Expression analysis of the genes involved in estradiol and progesterone action in human ovarian endometriosis

Endometriosis is defined as the presence of endometrial glands and stroma within extrauterine sites, and it is well known that endometriosis is an estrogen-dependent disease. The defective formation and metabolism of steroid hormones is responsible for the promotion and development of endometriosis. In the present study we examined the mRNA levels of six enzymes that are involved in the metabolism of estrogen and progesterone--aromatase, 17beta-hydroxysteroid dehydrogenase (17beta-HSD) types 1, 2 and 7, sulfatase and sulfotransferase--and of the steroid receptors--estrogen receptors alpha and beta (ERalpha, ERbeta) and progesterone receptors A and B (PRAB)--implicated in human ovarian endometriosis.

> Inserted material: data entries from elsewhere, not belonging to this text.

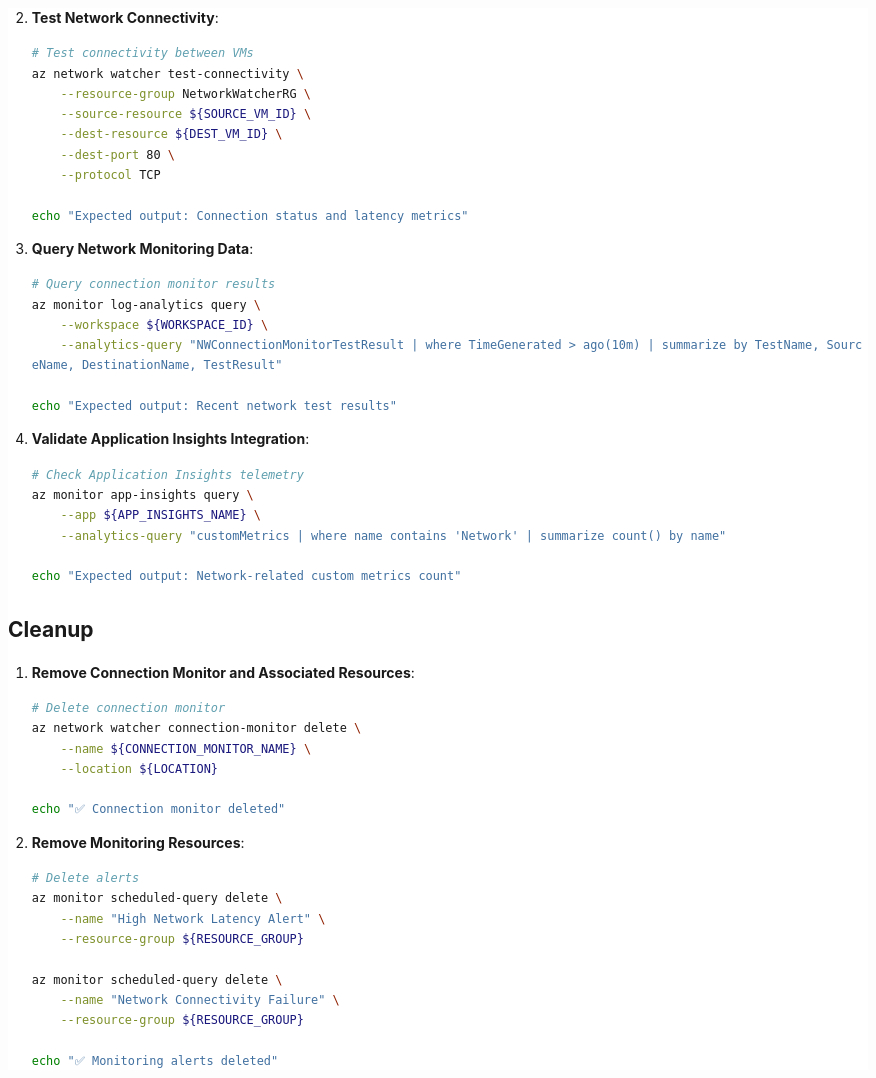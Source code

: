 2. **Test Network Connectivity**:

   ```bash
   # Test connectivity between VMs
   az network watcher test-connectivity \
       --resource-group NetworkWatcherRG \
       --source-resource ${SOURCE_VM_ID} \
       --dest-resource ${DEST_VM_ID} \
       --dest-port 80 \
       --protocol TCP
   
   echo "Expected output: Connection status and latency metrics"
   ```

3. **Query Network Monitoring Data**:

   ```bash
   # Query connection monitor results
   az monitor log-analytics query \
       --workspace ${WORKSPACE_ID} \
       --analytics-query "NWConnectionMonitorTestResult | where TimeGenerated > ago(10m) | summarize by TestName, SourceName, DestinationName, TestResult"
   
   echo "Expected output: Recent network test results"
   ```

4. **Validate Application Insights Integration**:

   ```bash
   # Check Application Insights telemetry
   az monitor app-insights query \
       --app ${APP_INSIGHTS_NAME} \
       --analytics-query "customMetrics | where name contains 'Network' | summarize count() by name"
   
   echo "Expected output: Network-related custom metrics count"
   ```

## Cleanup

1. **Remove Connection Monitor and Associated Resources**:

   ```bash
   # Delete connection monitor
   az network watcher connection-monitor delete \
       --name ${CONNECTION_MONITOR_NAME} \
       --location ${LOCATION}
   
   echo "✅ Connection monitor deleted"
   ```

2. **Remove Monitoring Resources**:

   ```bash
   # Delete alerts
   az monitor scheduled-query delete \
       --name "High Network Latency Alert" \
       --resource-group ${RESOURCE_GROUP}
   
   az monitor scheduled-query delete \
       --name "Network Connectivity Failure" \
       --resource-group ${RESOURCE_GROUP}
   
   echo "✅ Monitoring alerts deleted"
   ```
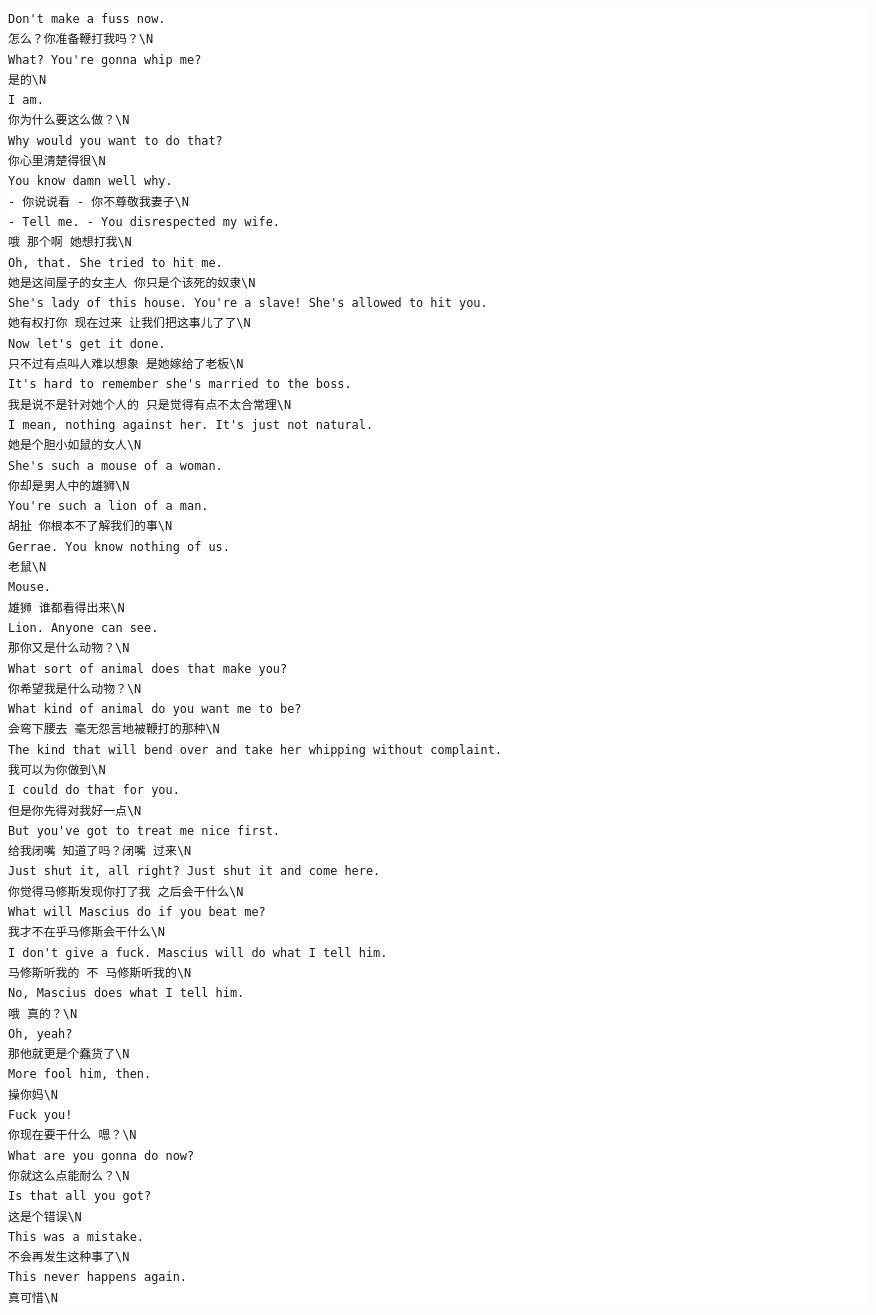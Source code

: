 	Don't make a fuss now.
	怎么？你准备鞭打我吗？\N
	What? You're gonna whip me?
	是的\N
	I am.
	你为什么要这么做？\N
	Why would you want to do that?
	你心里清楚得很\N
	You know damn well why.
	- 你说说看 - 你不尊敬我妻子\N
	- Tell me. - You disrespected my wife.
	哦 那个啊 她想打我\N
	Oh, that. She tried to hit me.
	她是这间屋子的女主人 你只是个该死的奴隶\N
	She's lady of this house. You're a slave! She's allowed to hit you.
	她有权打你 现在过来 让我们把这事儿了了\N
	Now let's get it done.
	只不过有点叫人难以想象 是她嫁给了老板\N
	It's hard to remember she's married to the boss.
	我是说不是针对她个人的 只是觉得有点不太合常理\N
	I mean, nothing against her. It's just not natural.
	她是个胆小如鼠的女人\N
	She's such a mouse of a woman.
	你却是男人中的雄狮\N
	You're such a lion of a man.
	胡扯 你根本不了解我们的事\N
	Gerrae. You know nothing of us.
	老鼠\N
	Mouse.
	雄狮 谁都看得出来\N
	Lion. Anyone can see.
	那你又是什么动物？\N
	What sort of animal does that make you?
	你希望我是什么动物？\N
	What kind of animal do you want me to be?
	会弯下腰去 毫无怨言地被鞭打的那种\N
	The kind that will bend over and take her whipping without complaint.
	我可以为你做到\N
	I could do that for you.
	但是你先得对我好一点\N
	But you've got to treat me nice first.
	给我闭嘴 知道了吗？闭嘴 过来\N
	Just shut it, all right? Just shut it and come here.
	你觉得马修斯发现你打了我 之后会干什么\N
	What will Mascius do if you beat me?
	我才不在乎马修斯会干什么\N
	I don't give a fuck. Mascius will do what I tell him.
	马修斯听我的 不 马修斯听我的\N
	No, Mascius does what I tell him.
	哦 真的？\N
	Oh, yeah?
	那他就更是个蠢货了\N
	More fool him, then.
	操你妈\N
	Fuck you!
	你现在要干什么 嗯？\N
	What are you gonna do now?
	你就这么点能耐么？\N
	Is that all you got?
	这是个错误\N
	This was a mistake.
	不会再发生这种事了\N
	This never happens again.
	真可惜\N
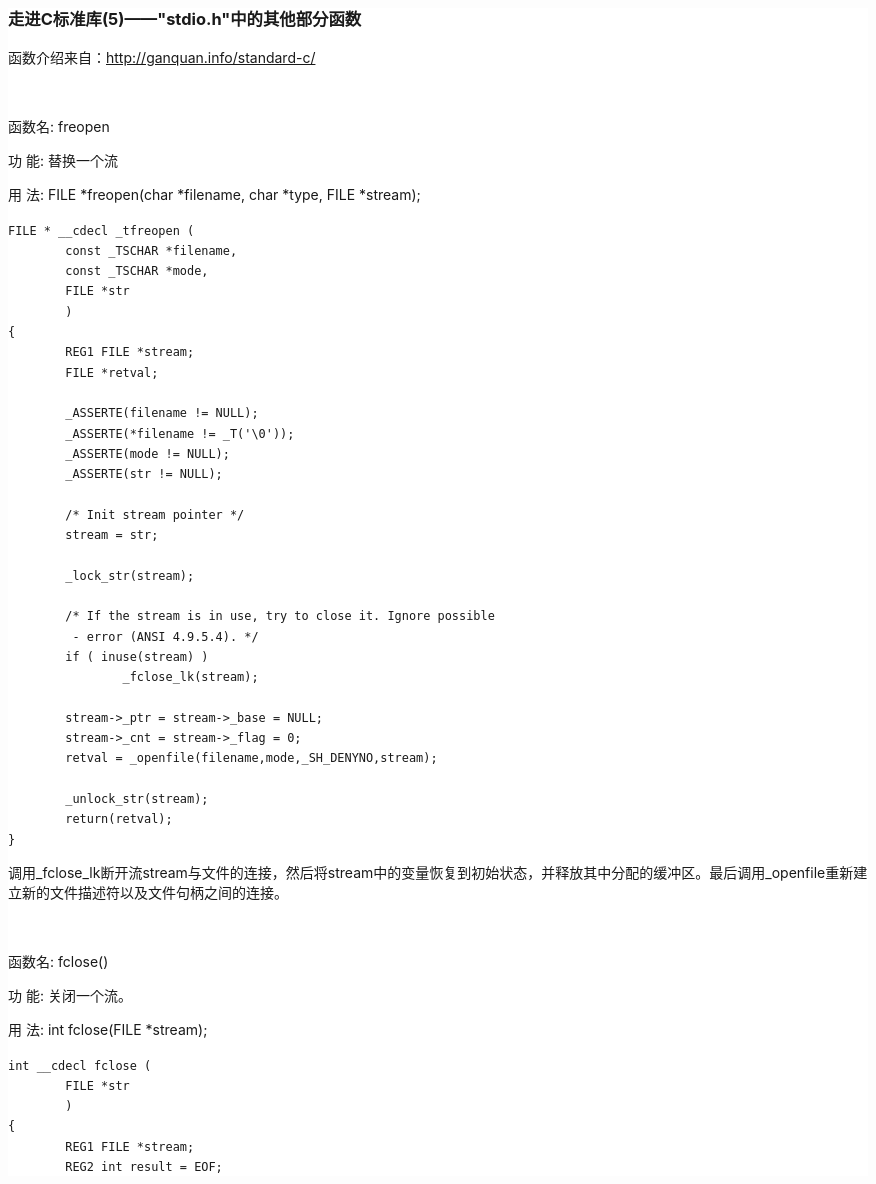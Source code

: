 ### 走进C标准库(5)——"stdio.h"中的其他部分函数

函数介绍来自：http://ganquan.info/standard-c/

<br />

函数名: freopen 

功  能: 替换一个流 

用  法: FILE *freopen(char *filename, char *type, FILE *stream); 

    FILE * __cdecl _tfreopen (
            const _TSCHAR *filename,
            const _TSCHAR *mode,
            FILE *str
            )
    {
            REG1 FILE *stream;
            FILE *retval;

            _ASSERTE(filename != NULL);
            _ASSERTE(*filename != _T('\0'));
            _ASSERTE(mode != NULL);
            _ASSERTE(str != NULL);

            /* Init stream pointer */
            stream = str;

            _lock_str(stream);

            /* If the stream is in use, try to close it. Ignore possible
             - error (ANSI 4.9.5.4). */
            if ( inuse(stream) )
                    _fclose_lk(stream);

            stream->_ptr = stream->_base = NULL;
            stream->_cnt = stream->_flag = 0;
            retval = _openfile(filename,mode,_SH_DENYNO,stream);

            _unlock_str(stream);
            return(retval);
    }

调用_fclose_lk断开流stream与文件的连接，然后将stream中的变量恢复到初始状态，并释放其中分配的缓冲区。最后调用_openfile重新建立新的文件描述符以及文件句柄之间的连接。

<br />

函数名: fclose()

功 能: 关闭一个流。

用 法: int fclose(FILE *stream);

    int __cdecl fclose (
            FILE *str
            )
    {
            REG1 FILE *stream;
            REG2 int result = EOF;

We analyzed 16 samples of ovarian endometriosis and 9 of normal endometrium. The real-time polymerase chain reaction analyses revealed that six of the nine genes investigated are differentially regulated. Aromatase, 17beta-HSD types 1 and 7, sulfatase and ERbeta were statistically significantly upregulated, while ERalpha was significantly downregulated, in the endometriosis group compared with the control group. There were no significant differences in 17beta-HSD type 2, sulfotransferase and PRAB gene expression. Our results indicate that, in addition to the previously reported upregulation of aromatase, upregulation of 17beta-HSD types 1 and 7 and sulfatase can also increase the local estradiol concentration. This could thus be responsible for the estrogen-dependent growth of endometriotic tissue. Surprisingly ERalpha was downregulated.